_What to produce_
Once you find the line with "- Inventory and items" in the entries below, return exactly every line from it through the line with "### Torrent".

Data records:
————

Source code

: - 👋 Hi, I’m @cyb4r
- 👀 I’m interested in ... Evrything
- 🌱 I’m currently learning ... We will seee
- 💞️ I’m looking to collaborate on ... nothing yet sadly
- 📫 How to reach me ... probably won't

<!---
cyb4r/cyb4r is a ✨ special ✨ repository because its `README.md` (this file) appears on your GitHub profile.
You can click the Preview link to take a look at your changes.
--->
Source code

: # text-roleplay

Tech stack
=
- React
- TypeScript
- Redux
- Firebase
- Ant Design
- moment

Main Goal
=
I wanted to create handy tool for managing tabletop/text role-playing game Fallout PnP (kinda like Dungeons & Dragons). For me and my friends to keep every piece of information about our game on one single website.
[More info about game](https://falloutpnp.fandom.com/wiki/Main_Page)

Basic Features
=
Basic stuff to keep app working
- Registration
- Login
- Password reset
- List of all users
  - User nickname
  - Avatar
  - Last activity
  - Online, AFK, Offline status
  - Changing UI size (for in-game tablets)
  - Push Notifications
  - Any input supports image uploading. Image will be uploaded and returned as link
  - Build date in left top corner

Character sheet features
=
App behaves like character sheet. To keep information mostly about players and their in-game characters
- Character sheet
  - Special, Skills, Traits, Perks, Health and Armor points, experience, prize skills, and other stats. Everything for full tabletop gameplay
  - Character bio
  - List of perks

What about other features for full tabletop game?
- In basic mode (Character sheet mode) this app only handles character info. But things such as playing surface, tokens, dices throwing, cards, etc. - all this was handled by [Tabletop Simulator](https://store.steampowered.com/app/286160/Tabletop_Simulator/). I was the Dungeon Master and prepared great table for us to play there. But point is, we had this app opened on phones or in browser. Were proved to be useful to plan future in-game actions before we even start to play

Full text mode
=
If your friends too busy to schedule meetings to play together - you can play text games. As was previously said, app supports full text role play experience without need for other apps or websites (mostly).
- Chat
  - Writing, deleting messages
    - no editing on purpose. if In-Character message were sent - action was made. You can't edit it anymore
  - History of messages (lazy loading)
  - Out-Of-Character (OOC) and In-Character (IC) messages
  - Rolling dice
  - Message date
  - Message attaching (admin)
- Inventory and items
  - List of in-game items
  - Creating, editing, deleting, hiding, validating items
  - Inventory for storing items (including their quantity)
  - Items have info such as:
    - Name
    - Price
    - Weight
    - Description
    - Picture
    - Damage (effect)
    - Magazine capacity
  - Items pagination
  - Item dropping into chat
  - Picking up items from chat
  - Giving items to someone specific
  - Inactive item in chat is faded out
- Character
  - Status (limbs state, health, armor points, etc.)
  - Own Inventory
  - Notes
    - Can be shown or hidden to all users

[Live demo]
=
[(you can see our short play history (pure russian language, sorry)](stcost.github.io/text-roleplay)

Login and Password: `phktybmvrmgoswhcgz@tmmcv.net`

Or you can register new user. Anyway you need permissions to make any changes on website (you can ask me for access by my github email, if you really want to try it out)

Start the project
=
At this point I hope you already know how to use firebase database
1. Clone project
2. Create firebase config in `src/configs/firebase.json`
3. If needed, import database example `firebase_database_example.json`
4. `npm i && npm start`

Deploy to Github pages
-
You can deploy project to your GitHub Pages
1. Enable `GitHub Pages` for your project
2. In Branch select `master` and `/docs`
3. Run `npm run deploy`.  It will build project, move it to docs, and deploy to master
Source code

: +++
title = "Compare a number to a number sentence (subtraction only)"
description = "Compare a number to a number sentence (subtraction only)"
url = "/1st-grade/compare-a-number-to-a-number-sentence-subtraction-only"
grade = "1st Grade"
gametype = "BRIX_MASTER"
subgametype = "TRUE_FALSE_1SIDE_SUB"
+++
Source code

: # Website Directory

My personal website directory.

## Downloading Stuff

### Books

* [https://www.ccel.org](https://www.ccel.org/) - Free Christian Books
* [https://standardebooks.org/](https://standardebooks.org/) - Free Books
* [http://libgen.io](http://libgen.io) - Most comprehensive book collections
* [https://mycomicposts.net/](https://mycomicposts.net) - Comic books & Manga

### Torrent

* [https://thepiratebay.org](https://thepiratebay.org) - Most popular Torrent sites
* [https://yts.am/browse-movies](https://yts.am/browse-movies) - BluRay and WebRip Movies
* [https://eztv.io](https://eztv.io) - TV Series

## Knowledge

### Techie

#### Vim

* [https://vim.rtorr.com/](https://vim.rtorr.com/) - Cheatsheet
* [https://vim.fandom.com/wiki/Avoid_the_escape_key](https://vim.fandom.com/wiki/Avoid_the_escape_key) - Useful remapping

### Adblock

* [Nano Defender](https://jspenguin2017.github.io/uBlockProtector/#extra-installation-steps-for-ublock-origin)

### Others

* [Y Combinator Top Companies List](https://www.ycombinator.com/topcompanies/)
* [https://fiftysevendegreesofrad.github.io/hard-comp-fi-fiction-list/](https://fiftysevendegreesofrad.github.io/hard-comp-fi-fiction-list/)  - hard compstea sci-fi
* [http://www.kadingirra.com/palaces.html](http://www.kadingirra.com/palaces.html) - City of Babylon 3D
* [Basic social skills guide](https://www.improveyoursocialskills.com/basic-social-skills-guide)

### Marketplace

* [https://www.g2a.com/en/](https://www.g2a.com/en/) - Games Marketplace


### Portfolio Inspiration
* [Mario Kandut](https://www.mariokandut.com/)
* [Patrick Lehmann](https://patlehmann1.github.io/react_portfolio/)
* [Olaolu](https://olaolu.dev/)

————

_Answer to the problem_
- Inventory and items
  - List of in-game items
  - Creating, editing, deleting, hiding, validating items
  - Inventory for storing items (including their quantity)
  - Items have info such as:
    - Name
    - Price
    - Weight
    - Description
    - Picture
    - Damage (effect)
    - Magazine capacity
  - Items pagination
  - Item dropping into chat
  - Picking up items from chat
  - Giving items to someone specific
  - Inactive item in chat is faded out
- Character
  - Status (limbs state, health, armor points, etc.)
  - Own Inventory
  - Notes
    - Can be shown or hidden to all users

[Live demo]
=
[(you can see our short play history (pure russian language, sorry)](stcost.github.io/text-roleplay)

Login and Password: `phktybmvrmgoswhcgz@tmmcv.net`

Or you can register new user. Anyway you need permissions to make any changes on website (you can ask me for access by my github email, if you really want to try it out)

Start the project
=
At this point I hope you already know how to use firebase database
1. Clone project
2. Create firebase config in `src/configs/firebase.json`
3. If needed, import database example `firebase_database_example.json`
4. `npm i && npm start`

Deploy to Github pages
-
You can deploy project to your GitHub Pages
1. Enable `GitHub Pages` for your project
2. In Branch select `master` and `/docs`
3. Run `npm run deploy`.  It will build project, move it to docs, and deploy to master
Source code

: +++
title = "Compare a number to a number sentence (subtraction only)"
description = "Compare a number to a number sentence (subtraction only)"
url = "/1st-grade/compare-a-number-to-a-number-sentence-subtraction-only"
grade = "1st Grade"
gametype = "BRIX_MASTER"
subgametype = "TRUE_FALSE_1SIDE_SUB"
+++
Source code

: # Website Directory

My personal website directory.

## Downloading Stuff

### Books

* [https://www.ccel.org](https://www.ccel.org/) - Free Christian Books
* [https://standardebooks.org/](https://standardebooks.org/) - Free Books
* [http://libgen.io](http://libgen.io) - Most comprehensive book collections
* [https://mycomicposts.net/](https://mycomicposts.net) - Comic books & Manga

### Torrent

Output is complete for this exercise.